Task statement:
Report how many lines of the listing below include the word "class". Give nothing but the number.

___ Source records ___

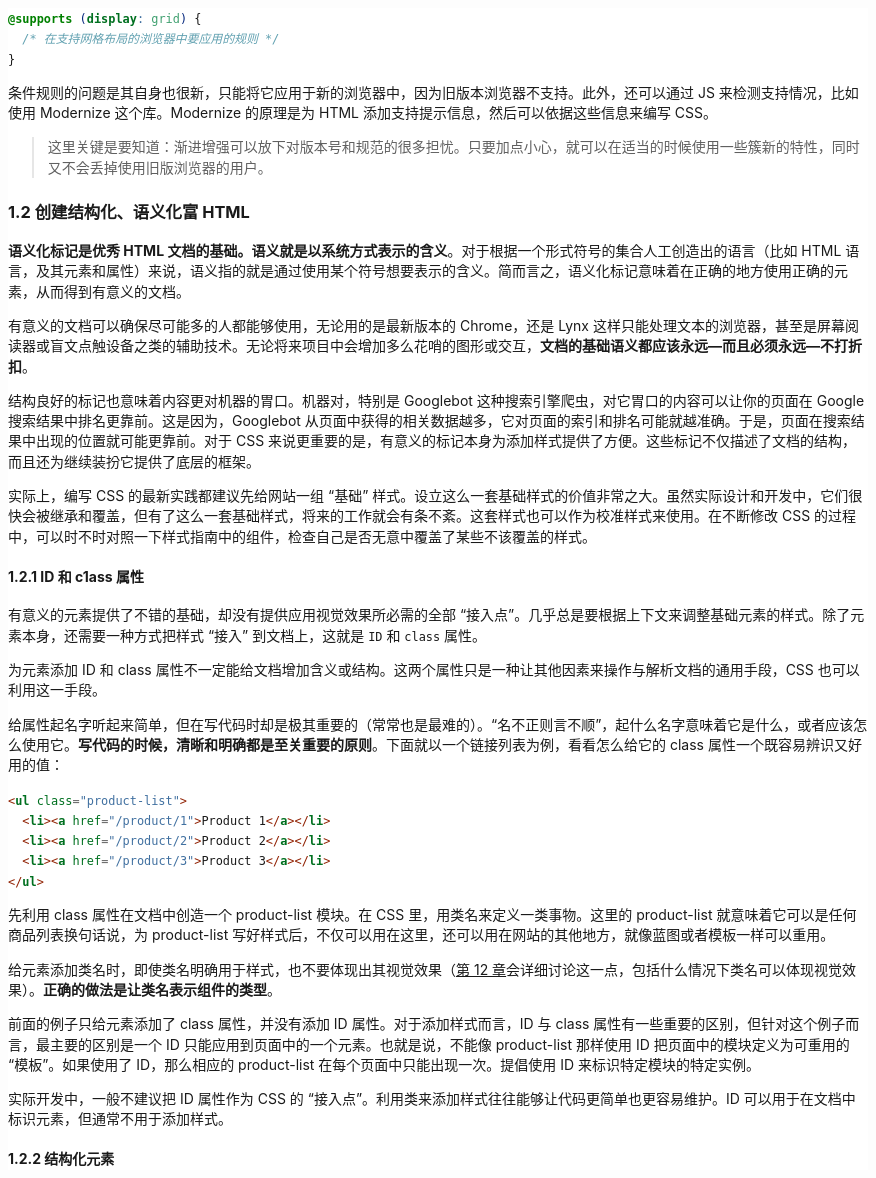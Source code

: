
 ```css
@supports (display: grid) {
  /* 在支持网格布局的浏览器中要应用的规则 */
}
```

条件规则的问题是其自身也很新，只能将它应用于新的浏览器中，因为旧版本浏览器不支持。此外，还可以通过 JS 来检测支持情况，比如使用 Modernize 这个库。Modernize 的原理是为 HTML 添加支持提示信息，然后可以依据这些信息来编写 CSS。

> 这里关键是要知道：渐进增强可以放下对版本号和规范的很多担忧。只要加点小心，就可以在适当的时候使用一些簇新的特性，同时又不会丢掉使用旧版浏览器的用户。

### 1.2 创建结构化、语义化富 HTML

**语义化标记是优秀 HTML 文档的基础。语义就是以系统方式表示的含义**。对于根据一个形式符号的集合人工创造出的语言（比如 HTML 语言，及其元素和属性）来说，语义指的就是通过使用某个符号想要表示的含义。简而言之，语义化标记意味着在正确的地方使用正确的元素，从而得到有意义的文档。

有意义的文档可以确保尽可能多的人都能够使用，无论用的是最新版本的 Chrome，还是 Lynx 这样只能处理文本的浏览器，甚至是屏幕阅读器或盲文点触设备之类的辅助技术。无论将来项目中会增加多么花哨的图形或交互，**文档的基础语义都应该永远—而且必须永远—不打折扣**。

结构良好的标记也意味着内容更对机器的胃口。机器对，特别是 Googlebot 这种搜索引擎爬虫，对它胃口的内容可以让你的页面在 Google 搜索结果中排名更靠前。这是因为，Googlebot 从页面中获得的相关数据越多，它对页面的索引和排名可能就越准确。于是，页面在搜索结果中出现的位置就可能更靠前。对于 CSS 来说更重要的是，有意义的标记本身为添加样式提供了方便。这些标记不仅描述了文档的结构，而且还为继续装扮它提供了底层的框架。

实际上，编写 CSS 的最新实践都建议先给网站一组 “基础” 样式。设立这么一套基础样式的价值非常之大。虽然实际设计和开发中，它们很快会被继承和覆盖，但有了这么一套基础样式，将来的工作就会有条不紊。这套样式也可以作为校准样式来使用。在不断修改 CSS 的过程中，可以时不时对照一下样式指南中的组件，检查自己是否无意中覆盖了某些不该覆盖的样式。

#### 1.2.1 ID 和 c1ass 属性

有意义的元素提供了不错的基础，却没有提供应用视觉效果所必需的全部 “接入点”。几乎总是要根据上下文来调整基础元素的样式。除了元素本身，还需要一种方式把样式 “接入” 到文档上，这就是 `ID` 和 `class` 属性。

为元素添加 ID 和 class 属性不一定能给文档增加含义或结构。这两个属性只是一种让其他因素来操作与解析文档的通用手段，CSS 也可以利用这一手段。

给属性起名字听起来简单，但在写代码时却是极其重要的（常常也是最难的）。“名不正则言不顺”，起什么名字意味着它是什么，或者应该怎么使用它。**写代码的时候，清晰和明确都是至关重要的原则**。下面就以一个链接列表为例，看看怎么给它的 class 属性一个既容易辨识又好用的值：

```html
<ul class="product-list">
  <li><a href="/product/1">Product 1</a></li>
  <li><a href="/product/2">Product 2</a></li>
  <li><a href="/product/3">Product 3</a></li>
</ul>
```

先利用 class 属性在文档中创造一个 product-list 模块。在 CSS 里，用类名来定义一类事物。这里的 product-list 就意味着它可以是任何商品列表换句话说，为 product-list 写好样式后，不仅可以用在这里，还可以用在网站的其他地方，就像蓝图或者模板一样可以重用。

给元素添加类名时，即使类名明确用于样式，也不要体现出其视觉效果（[第 12 章](#1224-结构命名与-css-方法论)会详细讨论这一点，包括什么情况下类名可以体现视觉效果）。**正确的做法是让类名表示组件的类型**。

前面的例子只给元素添加了 class 属性，并没有添加 ID 属性。对于添加样式而言，ID 与 class 属性有一些重要的区别，但针对这个例子而言，最主要的区别是一个 ID 只能应用到页面中的一个元素。也就是说，不能像 product-list 那样使用 ID 把页面中的模块定义为可重用的 “模板”。如果使用了 ID，那么相应的 product-list 在每个页面中只能出现一次。提倡使用 ID 来标识特定模块的特定实例。

实际开发中，一般不建议把 ID 属性作为 CSS 的 “接入点”。利用类来添加样式往往能够让代码更简单也更容易维护。ID 可以用于在文档中标识元素，但通常不用于添加样式。

#### 1.2.2 结构化元素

___

Exercise output:
6